INTEGRATING REMOTELY SENSED DATA IN LAND USE ASSESSMENT MODEL
The usefulness of GIS and spatial analysis is increasingly realized by researchers, analysts, planners and policy makers as GIS has proven to be an added value to conventional analysis of quantitative and qualitative method. While GIS and spatial analysis techniques are widely used, there is still a wide opportunity for improvement particularly in integrating and manipulating the data bases within and beyond a specific model. In an area or region facing rapid development it demand for close monitoring as its land use often change dynamically and unpredictably. This often requires for current and reliable data to model and simulate the change of land use and make predictions about future use. Remotely sensed data offers reliability and up-to-date data.

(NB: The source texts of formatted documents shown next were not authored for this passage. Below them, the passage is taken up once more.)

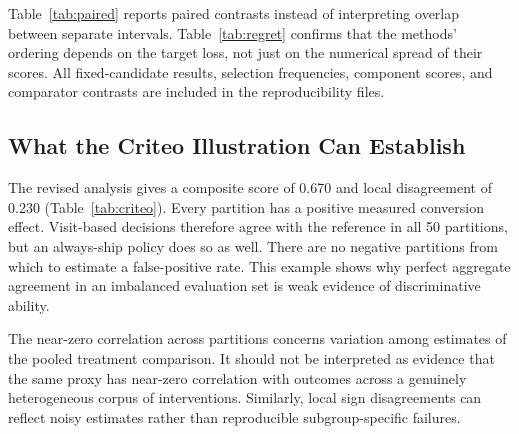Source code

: \documentclass{ieeeaccess}
\begin{document}
\begin{table}[t]
\caption{Paired differences: PROXIMA minus correlation-only selection, with exploratory 95\% Monte Carlo intervals. A positive agreement difference and a negative local-error difference favor PROXIMA.}
\label{tab:paired}\centering
\end{table}
\begin{table}[t]
\caption{Mean regret in simulated outcome-effect units. Lower is better. Regret includes missed benefits as well as harmful launches.}
\label{tab:regret}\centering
\end{table}
Table~\ref{tab:paired} reports paired contrasts instead of interpreting overlap between separate intervals. Table~\ref{tab:regret} confirms that the methods' ordering depends on the target loss, not just on the numerical spread of their scores. All fixed-candidate results, selection frequencies, component scores, and comparator contrasts are included in the reproducibility files.

\subsection{What the Criteo Illustration Can Establish}
\begin{table}[t]
\caption{Criteo visit--conversion illustration. The interval is conditional on the random partitions and is not an interval over independent interventions.}
\label{tab:criteo}\centering
\end{table}
The revised analysis gives a composite score of 0.670 and local disagreement of 0.230 (Table~\ref{tab:criteo}). Every partition has a positive measured conversion effect. Visit-based decisions therefore agree with the reference in all 50 partitions, but an always-ship policy does so as well. There are no negative partitions from which to estimate a false-positive rate. This example shows why perfect aggregate agreement in an imbalanced evaluation set is weak evidence of discriminative ability.

The near-zero correlation across partitions concerns variation among estimates of the pooled treatment comparison. It should not be interpreted as evidence that the same proxy has near-zero correlation with outcomes across a genuinely heterogeneous corpus of interventions. Similarly, local sign disagreements can reflect noisy estimates rather than reproducible subgroup-specific failures.
\end{document}
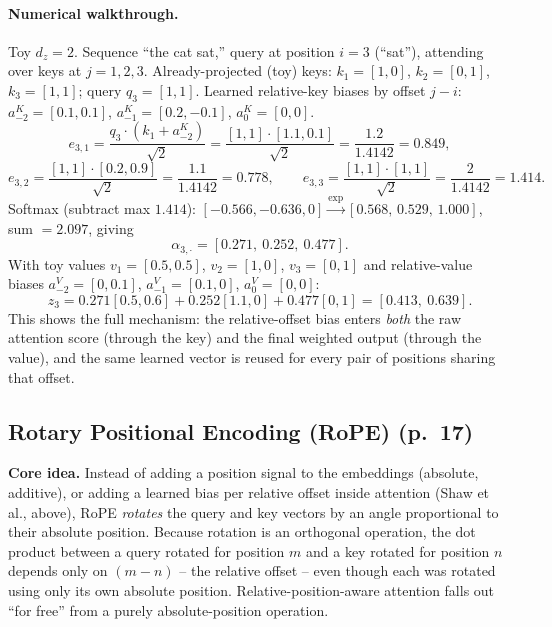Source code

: \documentclass[11pt]{article}
\begin{document}
\paragraph{Numerical walkthrough.} Toy $d_z=2$. Sequence ``the cat sat,'' query at position $i=3$ (``sat''), attending over keys at $j=1,2,3$. Already-projected (toy) keys: $k_1=[1,0]$, $k_2=[0,1]$, $k_3=[1,1]$; query $q_3=[1,1]$. Learned relative-key biases by offset $j-i$: $a^K_{-2}=[0.1,0.1]$, $a^K_{-1}=[0.2,-0.1]$, $a^K_{0}=[0,0]$.
\[
e_{3,1} = \frac{q_3\cdot(k_1+a^K_{-2})}{\sqrt2} = \frac{[1,1]\cdot[1.1,0.1]}{\sqrt2} = \frac{1.2}{1.4142} = 0.849,
\]
\[
e_{3,2} = \frac{[1,1]\cdot[0.2,0.9]}{\sqrt2} = \frac{1.1}{1.4142} = 0.778, \qquad
e_{3,3} = \frac{[1,1]\cdot[1,1]}{\sqrt2} = \frac{2}{1.4142} = 1.414.
\]
Softmax (subtract max $1.414$): $[-0.566,-0.636,0] \xrightarrow{\exp} [0.568,\,0.529,\,1.000]$, sum $=2.097$, giving
\[
\alpha_{3,\cdot} = [0.271,\ 0.252,\ 0.477].
\]
With toy values $v_1=[0.5,0.5]$, $v_2=[1,0]$, $v_3=[0,1]$ and relative-value biases $a^V_{-2}=[0,0.1]$, $a^V_{-1}=[0.1,0]$, $a^V_0=[0,0]$:
\[
z_3 = 0.271[0.5,0.6] + 0.252[1.1,0] + 0.477[0,1] = [0.413,\ 0.639].
\]
This shows the full mechanism: the relative-offset bias enters \emph{both} the raw attention score (through the key) and the final weighted output (through the value), and the same learned vector is reused for every pair of positions sharing that offset.

\subsection{Rotary Positional Encoding (RoPE) (p.\ 17)}

\textbf{Core idea.} Instead of adding a position signal to the embeddings (absolute, additive), or adding a learned bias per relative offset inside attention (Shaw et al., above), RoPE \emph{rotates} the query and key vectors by an angle proportional to their absolute position. Because rotation is an orthogonal operation, the dot product between a query rotated for position $m$ and a key rotated for position $n$ depends only on $(m-n)$ -- the relative offset -- even though each was rotated using only its own absolute position. Relative-position-aware attention falls out ``for free'' from a purely absolute-position operation.
\end{document}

The research proposed an integrated land use assessment model (ILA) to monitor development particularly in the region undergoing rapid development. For the purpose of this study, the Klang Valley region occupying an area of 2,830 square kilometres and also the fastest growing region in Malaysia, is selected as the study area. The model was developed and implemented through the incorporation of data bases within a multi-criteria decision making processes. The decision making process was based on selected criteria from the database, weighted and then applied to generate development scenarios based on specified objectives. ILA is an extension of the stand alone sector-based approach conducted under the ‘Application of GIS for Klang Valley Region (AGISwlk)’ project. In essence, the model developed incorporate two types of assessment namely Land Resources assessment and Land Capacity assessment which is designed to provide sufficient flexibility to the users in terms of evaluating development planning within diverse situations. A user interface functions was also created and designed to ease access to data bases and execute the ILA model. Since the model requires trend data, temporal remotely sensed data are used to generate past and current land use data. These data were used to estimate the intensity of change and evaluate pattern of land use in the study area. While high resolution remotely sensed data are used to update data to ensure its currentness and reliability. The implementation of ILA basically attempted to adopt an integrated approach in achieving and maintain equilibrium between the demand and supply of land use for existing and future development.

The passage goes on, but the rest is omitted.